Dedicated executor

Until now, we used only one executor in thread mode (the regular mode in which the processor runs, as opposed to interrupt mode). It means that Embassy's executor will execute one asynchronous task until it yields, then the other, then the other, and so on. If for any reason one task requires a bit more time than expected, you might delay other tasks such as the display task. In this case, you might notice a short glitch on the display.

To prevent this, we will use a dedicated interrupt executor to run our display task. In this scenario, when it is time to display a new line on the display, an interrupt will be raised and the executor will resume the display task while still in interrupt mode, interrupting the rest of the program.

You will have to choose an unused hardware interrupt, and:

  • configure it to the priority you want to use, with regard to other interrupts in the system
  • start the executor, telling it to tell its tasks to raise this interrupt by software (pend the interrupt, as in make it pending) when they have progress to signal
  • call the executor's on_interrupt() method in the ISR, so that the executor knows that it must poll its tasks

Those are three easy tasks. We will choose interrupt UART4, and set it to priority level Priority::P6:

❎ Add the executor-interrupt feature to the embassy-executor dependency in Cargo.toml.

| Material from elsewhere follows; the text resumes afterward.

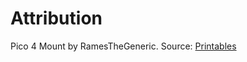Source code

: # Attribution

Pico 4 Mount by RamesTheGeneric. Source: [Printables](https://www.printables.com/model/495514-pico-4-babble-mouth-tracker-mount)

❎ Create a static DISPLAY_EXECUTOR global variable, with type InterruptExecutor.

❎ Choose an unused interrupt (pick UART4), configure it with an arbitrary priority (use Priority::P6). Start the DISPLAY_EXECUTOR and associate it with this interrupt. Use the returned spawner to spawn the display task.

❎ Write an ISR for this interrupt, and redirect the event to the executor:

#[interrupt]
unsafe fn UART4() {
    DISPLAY_EXECUTOR.on_interrupt();
}

Note that ISR are unsafe functions, as doing the wrong thing in an interrupt routine might lock up the system.

At this stage, you might notice that your code does not compile: the NEXT_IMAGE data structure uses a ThreadModeRawMutex as its internal mutex. Such a mutex, as its name indicates, can only be used to synchronize tasks running in thread mode, not in interrupt mode.

❎ Use a CriticalSectionRawMutex as an internal mutex for NEXT_IMAGE, because such a mutex is usable to synchronize code running in interrupt mode with code running in thread mode.

Your display should now be as beautiful as ever.